The latest CPUs still include such a thermal protection, which is independent of the turbo clock frequency management, which is based on the power and current limits, which can be modified by the user, e.g. for overclocking.

Older CPUs, until about the middle of the nineties, could be destroyed by inadequate cooling. This has forced both Intel and AMD to implement thermal protections, to avoid requests for CPU replacements.

kvemkon•7mo ago
Perhaps, I've formulated not exact enough. I was remembering what has been demonstrated in the famous video [1] for Athlon 1400 and 1200. Yes, the went not in flame but just in smoke. Back then the user was allowed to install a cooler direct onto the die though AMD CPU had no thermal protection (just thermal diode for emergency power-off the whole system by BIOS?).

I have no confirmation for the following but I've considered that the pre-installed and hard and risky to remove the pretty massive heatspreader plate works not only as die physical protection but also as a minimal needed buffer for heat dissipation in case of rapid cooler removal.

[1] "What happens when the CPU cooler is removed?" (Tom's Hardware Guide, 2001)
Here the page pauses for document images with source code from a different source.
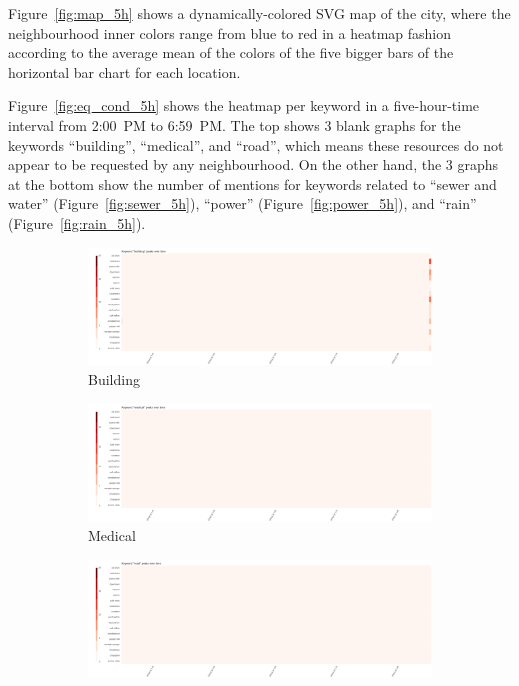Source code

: Figure~\ref{fig:map_5h} shows a dynamically-colored SVG map of the city, where
the neighbourhood inner colors range from blue to red in a heatmap fashion
according to the average mean of the colors of the five bigger bars of the
horizontal bar chart for each location.

Figure~\ref{fig:eq_cond_5h} shows the heatmap per keyword in a five-hour-time 
interval from 2:00~PM to 6:59~PM. The top shows 3 blank graphs for the keywords
``building'', ``medical'', and ``road'', which means these resources do not 
appear to be requested by any neighbourhood. On the other hand, the 3 graphs at
the bottom show the number of mentions for keywords related to 
``sewer and water'' (Figure~\ref{fig:sewer_5h}), 
``power'' (Figure~\ref{fig:power_5h}), and ``rain'' (Figure~\ref{fig:rain_5h}). 

\begin{figure}[!h]
    \centering
    \begin{subfigure}[!h]{0.32\textwidth}
        \centering
        \includegraphics[width=1.00\textwidth]{figs/cond_5h/cond_5h_build.png}
        \caption{Building}
        \label{fig:build_5h}
    \end{subfigure}
    \begin{subfigure}[!h]{0.32\textwidth}
        \centering
        \includegraphics[width=1.00\textwidth]{figs/cond_5h/cond_5h_medical.png}
        \caption{Medical}
        \label{fig:medical_5h}
    \end{subfigure}
    \begin{subfigure}[!h]{0.32\textwidth}
        \centering
        \includegraphics[width=1.00\textwidth]{figs/cond_5h/cond_5h_road.png}

\end{subfigure}
\end{figure}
https://www.youtube.com/watch?v=y39D4529FM4

https://www.youtube.com/watch?v=UoXRHexGIok

P.S. Another rather philosophical question I have since a ventilator (not just some heatspreader) was required for the first time for CPU to operate as advertised. Can one consider that CPUs are actually factory overclocked since then? Even though not to the absolute limit, e.g. Celeron 333A (@66) up to 500 (@100) manually.

bgnn•7mo ago
This assumes 100% utilization. Ralistically the utilization (active device area wrt total die area) 70-75% at best.
dist-epoch•7mo ago
Why doesn't NVIDIA also build something like Google TPU, a systolic array processor? Less programmable, but more throughput/power efficiency?

It seems there is a huge market for inference.

AlotOfReading•7mo ago
Nvidia tensor cores are small systolic arrays. They'd have to throw out a lot of their ecosystem investments and backwards compatibility to make effective use of them as the main GPU compute, and there's really no need given how competitive their chips are right now.
aurareturn•7mo ago

  Less programmable, but more throughput/power efficiency?
I also wonder the same. It'd make sense to sell two categories of chips:

Traditional GPUs like Blackwell that can do anything and have backwards compatibility.

Less programmable and more ASIC-like inference chips like Google's TPUs. Inference market is going to be multiple times bigger than training soon.

StochasticLi•7mo ago
The CUDA ecosystem is their moat.
ggreg84•7mo ago
Chips and Cheese GPU analysis are pretty detailed, but they need to be taken with a huge grain of salt because the results only really apply to OpenCL and nobody buying NVIDIA or AMD GPUs for Compute runs OpenCL on them; its either CUDA or HIP, which differ widely in parts of their compilation stack.

After reading the entire analysis, I'm left wondering, what observations in this analysis - if any - actually apply to CUDA?

almostgotcaught•7mo ago
> its either CUDA or HIP, which differ widely in parts of their compilation stack.

This is an ironic comment - OpenCL uses the same compiler as CUDA on NVIDIA and HIP on AMD.

JonChesterfield•7mo ago
Sort of. Same compiler backend, mostly, but the set of intrinsics and semantic rules are different.
almostgotcaught•7mo ago
i have no idea what your point is - same compiler, different frontend, yes that's literally what i said.
nromiun•7mo ago
For benchmarking code like this CUDA, HIP and OpenCL are almost the same. You will only see the difference in big codebases, where you launch multiple kernels and move data between them.

Otherwise OpenCL is very good as well, with the added benefit of running on all GPUs.

Aissen•7mo ago
Does the comparison even makes sense, considering there's (more than) an order of magnitude difference in price between the AMD's Desktop GPU and NVIDIA's Workstation accelerator?